> Work instruction:
Keep only the lines of the data below that contain "Windows", and copy them.

Items listed in a dataset:
—————

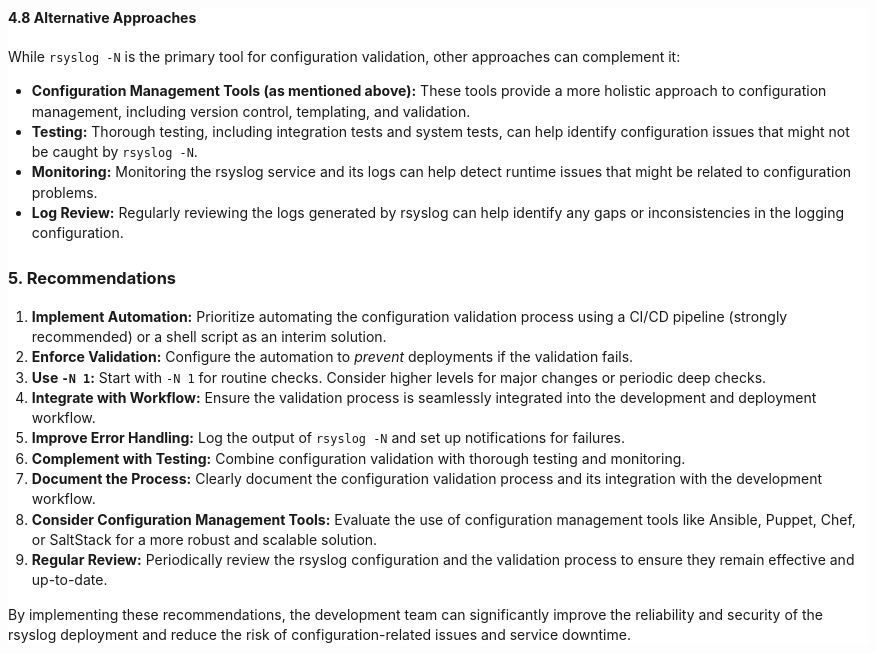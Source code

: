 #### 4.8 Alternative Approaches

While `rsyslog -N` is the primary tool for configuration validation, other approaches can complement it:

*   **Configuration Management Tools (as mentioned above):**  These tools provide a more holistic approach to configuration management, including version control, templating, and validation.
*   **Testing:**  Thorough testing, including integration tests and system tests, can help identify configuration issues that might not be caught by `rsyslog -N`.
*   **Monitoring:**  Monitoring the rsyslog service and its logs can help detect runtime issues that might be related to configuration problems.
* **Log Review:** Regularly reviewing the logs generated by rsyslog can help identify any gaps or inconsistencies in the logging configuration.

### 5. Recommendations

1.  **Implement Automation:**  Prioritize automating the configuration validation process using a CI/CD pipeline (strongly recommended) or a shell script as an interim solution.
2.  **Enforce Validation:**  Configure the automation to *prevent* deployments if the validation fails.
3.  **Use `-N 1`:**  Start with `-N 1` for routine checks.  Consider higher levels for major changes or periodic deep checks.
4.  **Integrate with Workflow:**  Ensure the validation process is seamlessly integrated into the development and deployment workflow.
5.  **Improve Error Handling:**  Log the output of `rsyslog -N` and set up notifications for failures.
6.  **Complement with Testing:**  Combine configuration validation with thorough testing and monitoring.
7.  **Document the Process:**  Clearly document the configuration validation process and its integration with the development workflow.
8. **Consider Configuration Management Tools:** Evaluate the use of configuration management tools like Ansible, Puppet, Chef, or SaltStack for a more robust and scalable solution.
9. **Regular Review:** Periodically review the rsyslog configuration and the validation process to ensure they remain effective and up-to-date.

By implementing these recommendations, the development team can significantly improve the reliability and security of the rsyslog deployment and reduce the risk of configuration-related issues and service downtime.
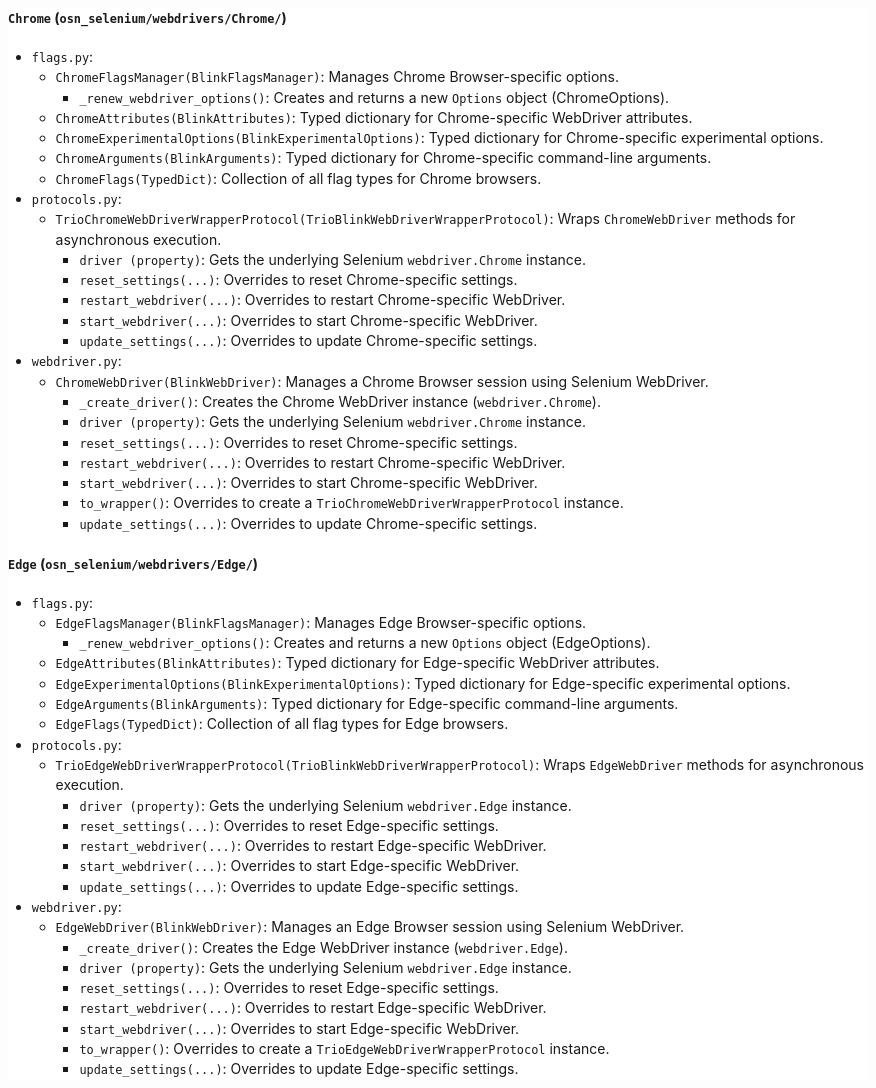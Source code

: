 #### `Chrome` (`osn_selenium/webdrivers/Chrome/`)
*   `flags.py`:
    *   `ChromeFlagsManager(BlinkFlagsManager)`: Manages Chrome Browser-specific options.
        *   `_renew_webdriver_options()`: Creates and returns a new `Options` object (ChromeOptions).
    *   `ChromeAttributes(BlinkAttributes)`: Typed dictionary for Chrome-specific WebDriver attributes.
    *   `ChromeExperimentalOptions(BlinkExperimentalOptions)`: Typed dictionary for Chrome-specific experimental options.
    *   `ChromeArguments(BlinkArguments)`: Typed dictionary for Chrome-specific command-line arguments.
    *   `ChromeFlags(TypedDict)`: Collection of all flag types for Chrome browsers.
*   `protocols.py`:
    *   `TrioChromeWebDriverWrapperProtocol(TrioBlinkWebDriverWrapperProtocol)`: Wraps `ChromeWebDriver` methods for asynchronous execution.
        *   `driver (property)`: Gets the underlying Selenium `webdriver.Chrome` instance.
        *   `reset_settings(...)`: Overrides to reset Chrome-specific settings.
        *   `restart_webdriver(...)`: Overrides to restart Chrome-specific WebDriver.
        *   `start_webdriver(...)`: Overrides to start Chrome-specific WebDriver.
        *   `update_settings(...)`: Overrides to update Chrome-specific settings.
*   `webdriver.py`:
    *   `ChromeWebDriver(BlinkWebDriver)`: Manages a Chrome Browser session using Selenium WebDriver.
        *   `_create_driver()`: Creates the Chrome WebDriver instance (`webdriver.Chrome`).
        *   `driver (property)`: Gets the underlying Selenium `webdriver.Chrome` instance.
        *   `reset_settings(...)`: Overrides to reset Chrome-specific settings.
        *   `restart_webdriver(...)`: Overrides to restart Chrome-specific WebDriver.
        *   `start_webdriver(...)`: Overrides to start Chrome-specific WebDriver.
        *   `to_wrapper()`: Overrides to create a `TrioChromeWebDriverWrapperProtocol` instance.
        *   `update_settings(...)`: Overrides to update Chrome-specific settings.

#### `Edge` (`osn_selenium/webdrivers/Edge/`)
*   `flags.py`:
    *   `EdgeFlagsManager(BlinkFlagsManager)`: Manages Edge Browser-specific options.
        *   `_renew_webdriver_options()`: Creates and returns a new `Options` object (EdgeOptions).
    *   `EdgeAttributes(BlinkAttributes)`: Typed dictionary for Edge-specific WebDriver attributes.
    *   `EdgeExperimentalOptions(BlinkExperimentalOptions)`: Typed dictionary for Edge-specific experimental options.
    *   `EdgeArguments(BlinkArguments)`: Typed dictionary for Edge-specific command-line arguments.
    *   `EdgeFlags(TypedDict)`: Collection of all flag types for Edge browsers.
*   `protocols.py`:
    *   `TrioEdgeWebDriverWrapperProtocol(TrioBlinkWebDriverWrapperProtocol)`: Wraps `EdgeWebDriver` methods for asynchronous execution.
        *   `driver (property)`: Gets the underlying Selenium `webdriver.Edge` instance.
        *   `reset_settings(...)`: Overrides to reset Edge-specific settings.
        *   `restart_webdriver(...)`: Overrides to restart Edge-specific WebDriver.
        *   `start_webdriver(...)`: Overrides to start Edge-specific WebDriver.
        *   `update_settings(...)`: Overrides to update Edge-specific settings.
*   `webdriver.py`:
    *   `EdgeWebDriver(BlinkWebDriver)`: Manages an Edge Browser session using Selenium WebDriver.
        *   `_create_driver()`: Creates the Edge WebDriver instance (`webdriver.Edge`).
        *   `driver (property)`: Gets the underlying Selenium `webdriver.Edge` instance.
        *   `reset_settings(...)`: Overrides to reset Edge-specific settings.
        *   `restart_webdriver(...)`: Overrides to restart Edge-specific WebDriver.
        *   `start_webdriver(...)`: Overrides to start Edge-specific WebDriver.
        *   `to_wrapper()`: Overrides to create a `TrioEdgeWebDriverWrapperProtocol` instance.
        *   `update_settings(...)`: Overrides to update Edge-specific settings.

—————

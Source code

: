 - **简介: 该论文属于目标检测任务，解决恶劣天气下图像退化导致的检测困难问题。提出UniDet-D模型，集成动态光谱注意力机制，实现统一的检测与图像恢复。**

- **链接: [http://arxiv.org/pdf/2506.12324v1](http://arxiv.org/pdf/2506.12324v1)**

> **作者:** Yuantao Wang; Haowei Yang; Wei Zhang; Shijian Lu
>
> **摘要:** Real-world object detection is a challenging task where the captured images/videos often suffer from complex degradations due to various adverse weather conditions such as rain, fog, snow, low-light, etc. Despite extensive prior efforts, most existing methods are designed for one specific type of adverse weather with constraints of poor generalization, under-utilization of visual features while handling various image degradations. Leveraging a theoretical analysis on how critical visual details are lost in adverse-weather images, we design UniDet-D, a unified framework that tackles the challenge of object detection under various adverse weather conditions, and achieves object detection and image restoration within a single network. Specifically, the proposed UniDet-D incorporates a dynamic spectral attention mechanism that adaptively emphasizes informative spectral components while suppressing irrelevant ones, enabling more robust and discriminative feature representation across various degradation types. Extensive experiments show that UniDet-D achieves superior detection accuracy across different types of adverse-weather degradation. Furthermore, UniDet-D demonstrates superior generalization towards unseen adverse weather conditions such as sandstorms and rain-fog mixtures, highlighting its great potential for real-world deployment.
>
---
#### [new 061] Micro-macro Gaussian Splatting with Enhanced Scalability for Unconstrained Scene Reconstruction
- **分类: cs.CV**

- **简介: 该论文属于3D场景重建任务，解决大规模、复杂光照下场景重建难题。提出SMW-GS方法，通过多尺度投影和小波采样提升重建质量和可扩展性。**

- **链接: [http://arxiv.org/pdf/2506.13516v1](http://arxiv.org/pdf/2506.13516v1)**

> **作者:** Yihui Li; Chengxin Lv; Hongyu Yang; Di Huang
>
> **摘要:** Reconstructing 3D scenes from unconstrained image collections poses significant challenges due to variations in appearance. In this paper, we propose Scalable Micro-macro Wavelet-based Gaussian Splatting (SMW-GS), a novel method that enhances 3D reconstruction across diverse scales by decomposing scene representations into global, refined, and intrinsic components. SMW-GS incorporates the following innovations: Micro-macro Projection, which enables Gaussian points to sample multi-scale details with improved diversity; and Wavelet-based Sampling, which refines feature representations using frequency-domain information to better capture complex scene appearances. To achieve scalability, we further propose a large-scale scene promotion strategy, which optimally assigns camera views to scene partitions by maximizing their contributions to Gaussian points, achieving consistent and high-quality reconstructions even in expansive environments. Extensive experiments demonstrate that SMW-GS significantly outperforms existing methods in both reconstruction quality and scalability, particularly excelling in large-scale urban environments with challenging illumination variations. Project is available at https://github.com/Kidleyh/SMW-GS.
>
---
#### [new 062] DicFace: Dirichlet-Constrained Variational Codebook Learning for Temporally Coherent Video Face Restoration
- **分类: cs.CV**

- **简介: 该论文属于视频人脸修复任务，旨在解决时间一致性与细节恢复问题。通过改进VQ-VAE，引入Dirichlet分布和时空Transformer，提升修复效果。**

—————

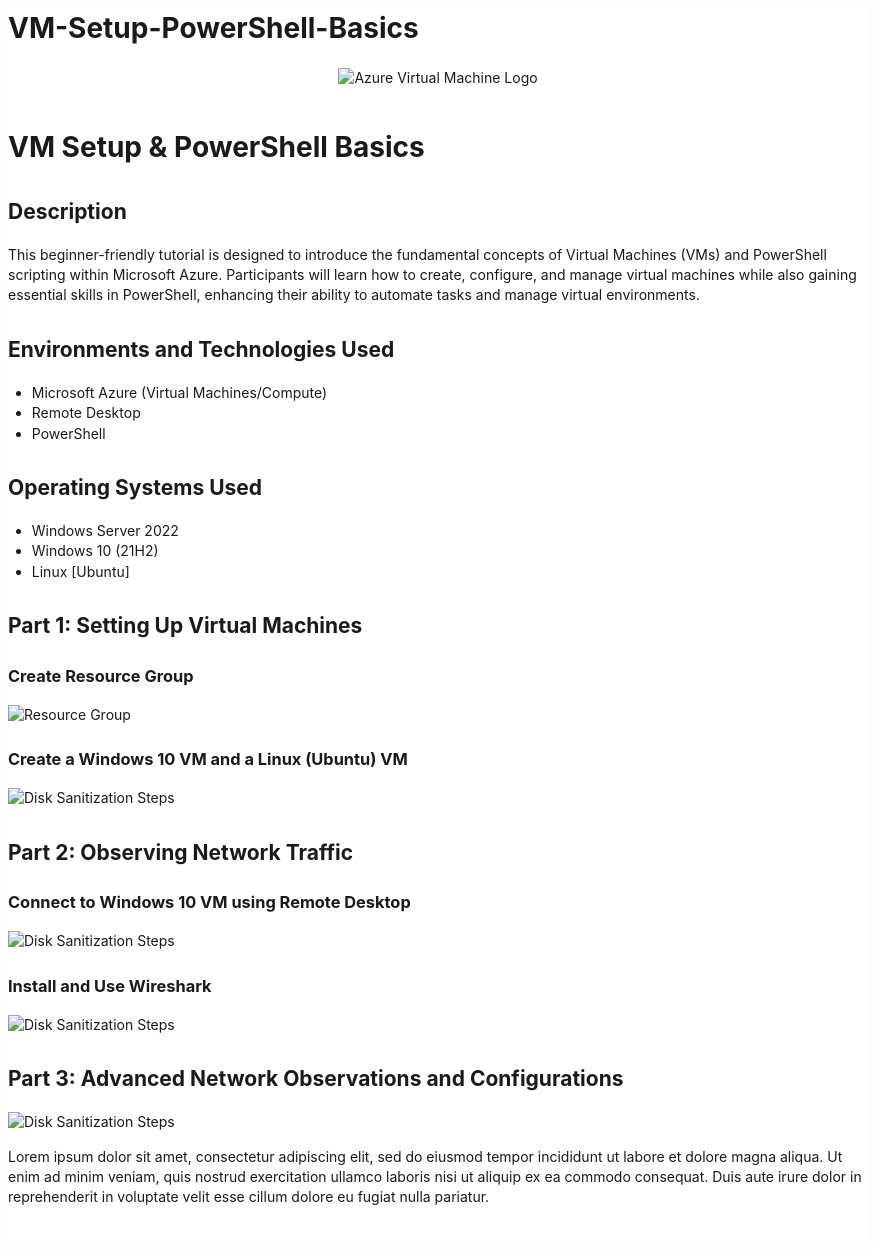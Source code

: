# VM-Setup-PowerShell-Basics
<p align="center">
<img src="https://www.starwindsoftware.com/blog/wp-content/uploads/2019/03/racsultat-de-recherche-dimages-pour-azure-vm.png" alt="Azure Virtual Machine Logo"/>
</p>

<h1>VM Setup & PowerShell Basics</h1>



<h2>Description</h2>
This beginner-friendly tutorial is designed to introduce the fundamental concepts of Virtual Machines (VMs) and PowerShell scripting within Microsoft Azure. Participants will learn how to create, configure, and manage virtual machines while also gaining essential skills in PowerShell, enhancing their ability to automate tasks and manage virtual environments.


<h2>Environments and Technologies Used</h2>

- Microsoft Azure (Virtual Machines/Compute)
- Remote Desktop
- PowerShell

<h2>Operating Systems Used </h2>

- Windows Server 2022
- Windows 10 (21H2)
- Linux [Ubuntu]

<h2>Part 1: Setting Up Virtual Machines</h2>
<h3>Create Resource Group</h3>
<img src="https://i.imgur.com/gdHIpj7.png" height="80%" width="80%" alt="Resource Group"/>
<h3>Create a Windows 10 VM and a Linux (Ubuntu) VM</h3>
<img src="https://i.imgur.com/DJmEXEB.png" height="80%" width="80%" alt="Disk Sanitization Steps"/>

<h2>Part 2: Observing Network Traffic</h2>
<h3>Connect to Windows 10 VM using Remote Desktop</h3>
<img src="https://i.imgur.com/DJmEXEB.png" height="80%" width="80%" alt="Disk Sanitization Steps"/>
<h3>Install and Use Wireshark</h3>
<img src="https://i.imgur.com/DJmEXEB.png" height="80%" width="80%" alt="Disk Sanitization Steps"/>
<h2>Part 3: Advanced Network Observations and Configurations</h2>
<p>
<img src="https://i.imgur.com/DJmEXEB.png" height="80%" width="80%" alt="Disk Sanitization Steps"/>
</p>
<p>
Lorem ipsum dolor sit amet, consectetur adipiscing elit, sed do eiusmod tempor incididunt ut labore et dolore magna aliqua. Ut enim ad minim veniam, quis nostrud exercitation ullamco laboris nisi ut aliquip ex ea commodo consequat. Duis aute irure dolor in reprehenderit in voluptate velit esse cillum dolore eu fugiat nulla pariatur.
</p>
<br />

—————

> Solution to the problem:
- Windows Server 2022
- Windows 10 (21H2)
<h3>Create a Windows 10 VM and a Linux (Ubuntu) VM</h3>
<h3>Connect to Windows 10 VM using Remote Desktop</h3>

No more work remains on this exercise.